I have made a stripchart with a threshold marked in red. I would like to label the point that falls to the left of the threshold, but can't seem to get the 'text' function working at all.
stripchart screenshot
Here is the stripchart code:
stripchart(ctrls$`Staining Green`, method="jitter", pch=4, xlab='Staining Green', cex.lab=2)
abline(v=5,col=2,lty=3)
I first tried to filter only those samples below the threshold:
Staining.Green <- filter(QCcontrols, Staining.Green < 5)
then adding the text with
text(Staining.Green$`Staining Green` + 0.1, 1.1, labels = Staining.Green$Sample_Name, cex = 2)
This didn't add any text to the chart.
Then I tried labeling all the points, in case I was making it too complicated, with variations on:
text(ctrls$`Staining Green` + 0.1, 1.1, labels = ctrls$Sample_Name)
Again, no text added, and no error message.
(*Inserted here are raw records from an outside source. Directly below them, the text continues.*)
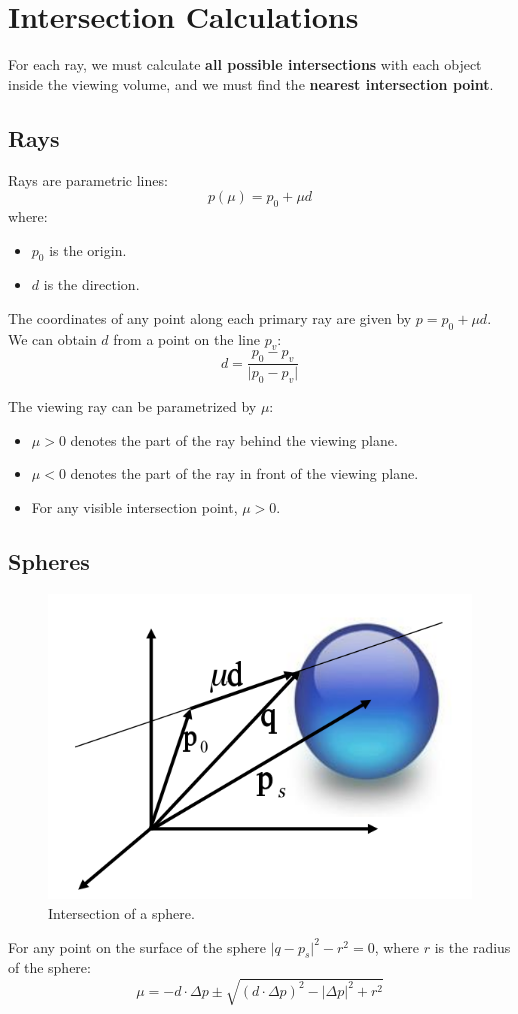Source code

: \documentclass[11pt]{article}
\begin{document}
\section{Intersection Calculations}
For each ray, we must calculate \textbf{all possible intersections} with each object inside the viewing volume, and we must find the \textbf{nearest intersection point}.

\subsection{Rays}
Rays are parametric lines:
\[
  p(\mu) = p_0 + \mu d 
\]
where:
\begin{itemize}
  \item $p_0$ is the origin.
  \item $d$ is the direction.
\end{itemize}

The coordinates of any point along each primary ray are given by $p = p_0 + \mu d$.
We can obtain $d$ from a point on the line $p_v$:
\[
  d = \frac{p_0 - p_v}{\lvert p_0 - p_v \rvert} 
\]

The viewing ray can be parametrized by $\mu$:
\begin{itemize}
  \item $\mu > 0$ denotes the part of the ray behind the viewing plane.
  \item $\mu < 0$ denotes the part of the ray in front of the viewing plane.
  \item For any visible intersection point, $\mu > 0$.
\end{itemize}

\subsection{Spheres}
\begin{figure}[htb!]
  \centering
  \caption{Intersection of a sphere.}
  \includegraphics[scale=0.5]{sphereintersection}
\end{figure}
For any point on the surface of the sphere $\lvert q - p_s \rvert ^2 - r^2 = 0$, where
$r$ is the radius of the sphere:
\[
  \mu = -d \cdot \Delta p \pm \sqrt{(d \cdot \Delta p) ^2 - \lvert \Delta p \rvert ^2 + r^2} 
\]
\end{document}
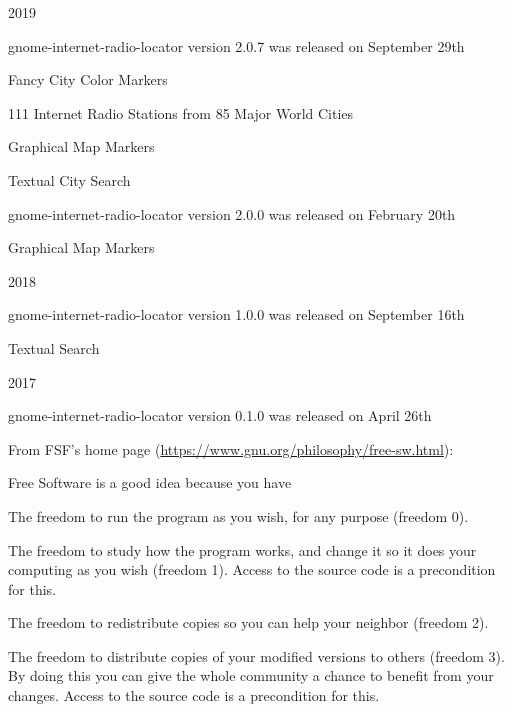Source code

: \documentclass[20pt,landscape]{foils}
\begin{document}
\begin{list1}
\item 2019
  \begin{list2}
  \item gnome-internet-radio-locator version 2.0.7 was released on September 29th
    \begin{list3}
    \item Fancy City Color Markers   
    \item 111 Internet Radio Stations from 85 Major World Cities
    \item Graphical Map Markers
    \item Textual City Search
    \end{list3}
  \end{list2}
  \begin{list3}
    \item gnome-internet-radio-locator version 2.0.0 was released on February 20th
      \begin{list3}
      \item Graphical Map Markers
      \end{list3}
  \end{list3}
\item 2018
  \begin{list2}
    \item gnome-internet-radio-locator version 1.0.0 was released on September 16th
    \begin{list3}
      \item Textual Search
    \end{list3}
  \end{list2}
\item 2017
  \begin{list2}
    \item gnome-internet-radio-locator version 0.1.0 was released on April 26th
  \end{list2}
\end{list1}


From FSF's home page (\url{https://www.gnu.org/philosophy/free-sw.html}):

\begin{list1}
\item Free Software is a good idea because you have
  \begin{list2}
    \item The freedom to run the program as you wish, for any purpose (freedom 0).
    \item The freedom to study how the program works, and change it so it does your computing as you wish (freedom 1). Access to the source code is a precondition for this.
    \item The freedom to redistribute copies so you can help your neighbor (freedom 2).
    \item The freedom to distribute copies of your modified versions to others (freedom 3). By doing this you can give the whole community a chance to benefit from your changes. Access to the source code is a precondition for this.
  \end{list2}
\end{list1}
\end{document}
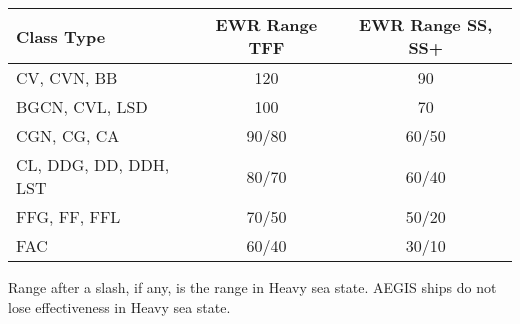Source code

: 
\begin{twocolumntablefloat}
\begin{twocolumntable}
\begin{tabularx}{0.7\linewidth}{lCC}
\toprule
Class Type&EWR Range TFF&EWR Range SS, SS+\\
\midrule
CV, CVN, BB	          &120	 &90\\
BGCN, CVL, LSD	      &100	 &70\\
CGN, CG, CA           &90/80 &60/50\\
CL, DDG, DD, DDH, LST &80/70 &60/40\\
FFG, FF, FFL	      &70/50 &50/20\\
FAC                   &60/40 &30/10\\
\bottomrule
\end{tabularx}
\end{twocolumntable}

\medskip

\begin{tablenote}{0.7\linewidth}
Range after a slash, if any, is the range in Heavy sea state. AEGIS ships do not lose effectiveness in Heavy sea state.
\end{tablenote}
\end{twocolumntablefloat}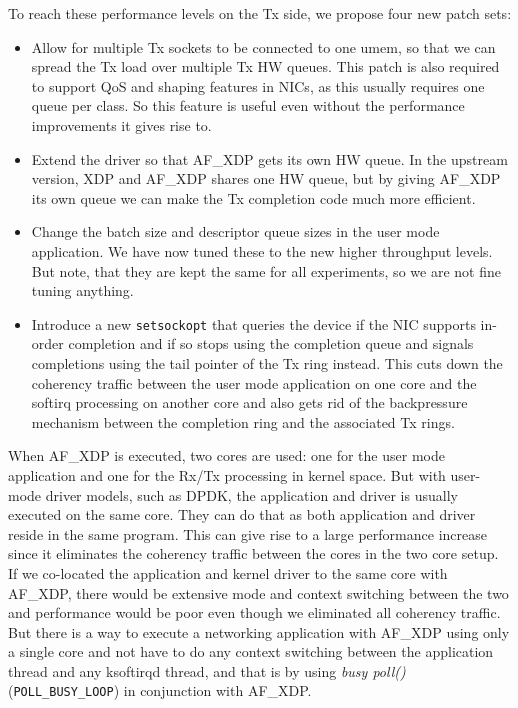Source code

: \documentclass[9pt,numbers,reprint]{sigplanconf}
\begin{document}
To reach these performance levels on the Tx side, we propose four new
patch sets:
\begin{itemize}

\item Allow for multiple Tx sockets to be connected to one umem, so
  that we can spread the Tx load over multiple Tx HW queues. This
  patch is also required to support QoS and shaping features in NICs,
  as this usually requires one queue per class. So this feature is
  useful even without the performance improvements it gives rise to.

\item Extend the driver so that AF\_XDP gets its own HW queue. In the
  upstream version, XDP and AF\_XDP shares one HW queue, but by
  giving AF\_XDP its own queue we can make the Tx completion code much
  more efficient.

\item Change the batch size and descriptor queue sizes in the user mode
  application. We have now tuned these to the new higher throughput
  levels. But note, that they are kept the same for all experiments,
  so we are not fine tuning anything.

\item Introduce a new {\tt setsockopt} that queries the device if the NIC
  supports in-order completion and if so stops using the completion
  queue and signals completions using the tail pointer of the Tx ring
  instead. This cuts down the coherency traffic between the user mode
  application on one core and the softirq processing on another core
  and also gets rid of the backpressure mechanism between the
  completion ring and the associated Tx rings.

\end{itemize}

When AF\_XDP is executed, two cores are used: one for the user mode
application and one for the Rx/Tx processing in kernel space. But with
user-mode driver models, such as DPDK, the application and driver is
usually executed on the same core. They can do that as both
application and driver reside in the same program. This can give rise
to a large performance increase since it eliminates the coherency
traffic between the cores in the two core setup. If we co-located the
application and kernel driver to the same core with AF\_XDP, there
would be extensive mode and context switching between the two and
performance would be poor even though we eliminated all coherency
traffic. But there is a way to execute a networking application with
AF\_XDP using only a single core and not have to do any context switching
between the application thread and any ksoftirqd thread, and that is
by using \emph{busy poll()}~\cite{busy_poll} ({\tt POLL\_BUSY\_LOOP}) in
conjunction with AF\_XDP.
\end{document}
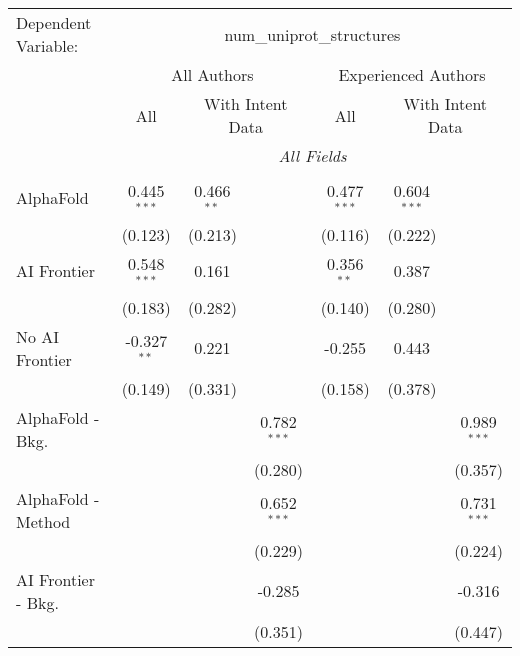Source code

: \begingroup
\centering
\begin{tabular}{lcccccc}
   \tabularnewline \midrule \midrule
   Dependent Variable: & \multicolumn{6}{c}{num\_uniprot\_structures}\\
 & \multicolumn{3}{c}{All Authors} & \multicolumn{3}{c}{Experienced Authors} \\
\cmidrule(lr){2-4} \cmidrule(lr){5-7}
 & \multicolumn{1}{c}{All} & \multicolumn{2}{c}{With Intent Data} & \multicolumn{1}{c}{All} & \multicolumn{2}{c}{With Intent Data} \\
\cmidrule(lr){2-2} \cmidrule(lr){3-4} \cmidrule(lr){5-5} \cmidrule(lr){6-7}
 & \multicolumn{6}{c}{\textit{All Fields}} \\ \\
   AlphaFold               & 0.445$^{***}$ & 0.466$^{**}$ &               & 0.477$^{***}$ & 0.604$^{***}$ &   \\   
                           & (0.123)       & (0.213)      &               & (0.116)       & (0.222)       &   \\   
   AI Frontier             & 0.548$^{***}$ & 0.161        &               & 0.356$^{**}$  & 0.387         &   \\   
                           & (0.183)       & (0.282)      &               & (0.140)       & (0.280)       &   \\   
   No AI Frontier          & -0.327$^{**}$ & 0.221        &               & -0.255        & 0.443         &   \\   
                           & (0.149)       & (0.331)      &               & (0.158)       & (0.378)       &   \\   
   AlphaFold - Bkg.        &               &              & 0.782$^{***}$ &               &               & 0.989$^{***}$\\   
                           &               &              & (0.280)       &               &               & (0.357)\\   
   AlphaFold - Method      &               &              & 0.652$^{***}$ &               &               & 0.731$^{***}$\\   
                           &               &              & (0.229)       &               &               & (0.224)\\   
   AI Frontier - Bkg.      &               &              & -0.285        &               &               & -0.316\\   
                           &               &              & (0.351)       &               &               & (0.447)\\   

\end{tabular}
Any suggestions greatly appreciated!
Update: my ctrls object is more complex than I realized - maybe this is tripping me up:
List of 17
$ Restoration : num [1:504] 0.0799 0.089 0.1015 0.1096 0.1092 ...
..- attr(*, "threshold")= num 0
$ Staining Green : num [1:504] 25.1 23.5 21.1 19.7 22.3 ...
..- attr(*, "threshold")= num 5
$ Staining Red : num [1:504] 39.8 40.9 36.9 33.2 33.2 ...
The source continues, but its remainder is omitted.